Hi @Fix-Point, a few things:

  1. Great work! I know there are a lot of people who are excited for this change, including myself. I plan to re-watch your workshop presentation soon to get a better understanding
  2. As I think was mentioned, please include some extensive documentation about this new feature. How does it work, when should it be used, does it make any guarantees (big one is to not timeout before the actual duration has passed), etc. You can even link to your talk from the docs. It would be really helpful not only to new users but also for developers, as I see this is replacing a lot of other timer implementations (?)
  3. This PR is 47 commits long right now (not sure if that's intentional). I think we should split some of this up into multiple PRs if possible (i.e. one to add the feature, another for replacing existing timer usage with the new feature, etc.).

linguini1 avatar Nov 04 '25 17:11 linguini1

@Fix-Point nice work! Please create a Documentation/ explaining the idea of the ClockDevice driver abstraction, its APIs, simple usage example and the info you provided here in the Summary with those graphics

Understood, I will add relevant documentation in next few weeks.

Fix-Point avatar Nov 05 '25 02:11 Fix-Point

@Fix-Point nice work! Please create a Documentation/ explaining the idea of the ClockDevice driver abstraction, its APIs, simple usage example and the info you provided here in the Summary with those graphics

Understood, I will add relevant documentation in next few weeks.

Right, let move it to draft to avoid someone merging it accidentally.
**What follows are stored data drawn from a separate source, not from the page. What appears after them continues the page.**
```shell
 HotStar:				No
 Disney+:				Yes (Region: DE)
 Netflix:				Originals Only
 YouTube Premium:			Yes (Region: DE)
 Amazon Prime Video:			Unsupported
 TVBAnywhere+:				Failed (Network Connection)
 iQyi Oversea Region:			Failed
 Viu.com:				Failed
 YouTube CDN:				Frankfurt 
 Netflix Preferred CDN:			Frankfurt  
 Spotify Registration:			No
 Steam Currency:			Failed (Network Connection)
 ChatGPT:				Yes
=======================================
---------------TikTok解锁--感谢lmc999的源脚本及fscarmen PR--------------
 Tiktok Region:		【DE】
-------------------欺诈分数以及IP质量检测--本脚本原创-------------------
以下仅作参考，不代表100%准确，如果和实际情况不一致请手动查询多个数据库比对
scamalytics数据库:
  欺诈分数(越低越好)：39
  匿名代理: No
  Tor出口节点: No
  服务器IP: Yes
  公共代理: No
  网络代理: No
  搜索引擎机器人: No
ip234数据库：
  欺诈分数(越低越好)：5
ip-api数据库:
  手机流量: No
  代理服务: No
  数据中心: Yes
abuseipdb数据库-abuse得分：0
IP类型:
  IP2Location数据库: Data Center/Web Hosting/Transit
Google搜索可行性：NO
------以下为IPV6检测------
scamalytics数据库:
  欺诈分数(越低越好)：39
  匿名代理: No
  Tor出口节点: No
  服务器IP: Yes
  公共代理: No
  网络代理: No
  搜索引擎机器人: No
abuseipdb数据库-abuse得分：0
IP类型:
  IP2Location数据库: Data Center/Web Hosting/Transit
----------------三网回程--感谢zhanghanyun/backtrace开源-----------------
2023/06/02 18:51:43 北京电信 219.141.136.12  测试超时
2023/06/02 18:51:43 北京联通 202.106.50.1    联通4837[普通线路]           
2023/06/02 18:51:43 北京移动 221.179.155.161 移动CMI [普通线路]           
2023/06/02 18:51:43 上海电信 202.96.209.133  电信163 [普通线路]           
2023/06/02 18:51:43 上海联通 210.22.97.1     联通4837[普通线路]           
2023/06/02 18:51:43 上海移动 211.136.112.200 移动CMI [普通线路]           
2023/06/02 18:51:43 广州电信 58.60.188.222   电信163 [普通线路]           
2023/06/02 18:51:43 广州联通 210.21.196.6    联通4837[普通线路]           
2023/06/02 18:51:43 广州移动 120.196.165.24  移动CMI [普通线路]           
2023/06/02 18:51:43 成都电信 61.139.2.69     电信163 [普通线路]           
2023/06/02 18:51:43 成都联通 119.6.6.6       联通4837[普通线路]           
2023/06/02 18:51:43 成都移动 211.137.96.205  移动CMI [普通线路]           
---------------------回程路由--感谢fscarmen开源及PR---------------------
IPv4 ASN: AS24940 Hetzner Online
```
acassis avatar Nov 05 '25 11:11 acassis

Hello all,

Maybe it's best if I wait for the documentation, but still. There is already work done in drivers/clk, which defines clk_s and clk_ops_s, though I do not know anything more about them. This ClockDevice seems to only talk about timers. Is there plan to also cover the work of drivers/clk? Or can we make it cover drivers/clk? It's a bit confusing using ClockDevice name without relating to drivers/clk.

Thanks.

tinnedkarma avatar Nov 05 '25 22:11 tinnedkarma

Hello all,

Maybe it's best if I wait for the documentation, but still. There is already work done in drivers/clk, which defines clk_s and clk_ops_s, though I do not know anything more about them. This ClockDevice seems to only talk about timers. Is there plan to also cover the work of drivers/clk? Or can we make it cover drivers/clk? It's a bit confusing using ClockDevice name without relating to drivers/clk.

Thanks.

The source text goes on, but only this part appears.